Investors are falling for it too. It’s funny because I think they were finally coming to realize the broken promises of untold wealth to be gained via tech’s early offerings, and starting to realize that their business model is pretty limited (surveillance capitalism with the end goal of ad tech… Which is why Google is willing to end the open web to stop adblockers), and then conveniently “GenAI” is elevated to prominence as what we call “AI” and everyone loses their minds again with fantasy instead of asking how this thing could possibly make any money.

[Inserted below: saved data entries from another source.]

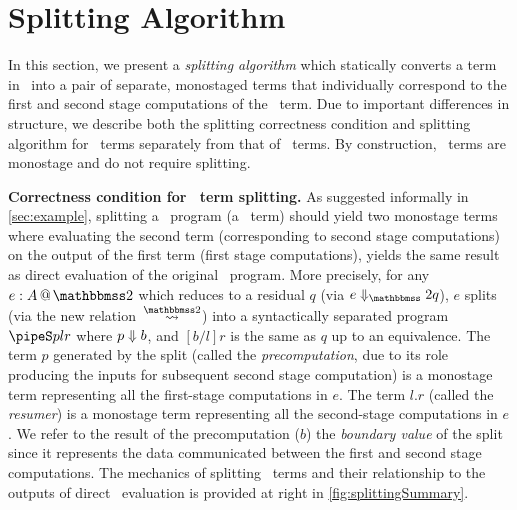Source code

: 
\section{Splitting Algorithm}
\label{sec:splitting}



\begin{abstrsyn}


In this section, we present a \emph{splitting algorithm} which
statically converts a term in \lang\ into a pair of separate,
monostaged terms that individually correspond to the first and second
stage computations of the \lang\ term. Due to important differences in
structure, we describe both the splitting correctness condition and
splitting algorithm for \bbonem\ terms separately from that of
\bbtwo\ terms.  By construction, \bbonep\ terms are monostage and do
not require splitting.

\textbf{Correctness condition for \bbtwo\ term splitting.}  As
suggested informally in \ref{sec:example}, splitting a \lang\ program
(a \bbtwo\ term) should yield two monostage terms where evaluating the
second term (corresponding to second stage computations) on the output
of the first term (first stage computations), yields the same result
as direct evaluation of the original \lang\ program.  More precisely,
for any $\coltwo e A$ which reduces to a residual $q$ (via $\diatwo e
q$), $e$ splits (via the new relation~$\splittwosym$) into a
syntactically separated program $\pipeS p l r$ where ${p} \Downarrow {b}$,
and $[b/l]r$ is the same as $q$ up to an equivalence. The term $p$
generated by the split (called the {\em precomputation}, due to its
role producing the inputs for subsequent second stage computation) is
a monostage term representing all the first-stage computations in
$e$. The term $l.r$ (called the {\em resumer}) is a monostage term
representing all the second-stage computations in $e$.  We refer to
the result of the precomputation ($b$) the {\em boundary value} of the
split since it represents the data communicated between the first and
second stage computations.  The mechanics of splitting \bbtwo\ terms
and their relationship to the outputs of direct \lang\ evaluation is
provided at right in \ref{fig:splittingSummary}.



\end{abstrsyn}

Will I get the free version of this thing to reword “fuck you” in a passive aggressive, more corporate friendly way so I can send off an email to the company? Sure. Will I subscribe to a service that provides that capability? Fuck no.

I do have to say though that I think a lot of programmers appear to have a type of writer’s block that I just don’t understand, and perhaps the only money generating method for these things other than continuing to push ads may be their purchase as corporate tools. I think the integrations, though faddy and obvious, will be the first things to sail out the door when someone gets the bill, because the APIs often bill via token and these piles of garbage require quite a bit of token to be exchanged to come to any kind of satisfactory result.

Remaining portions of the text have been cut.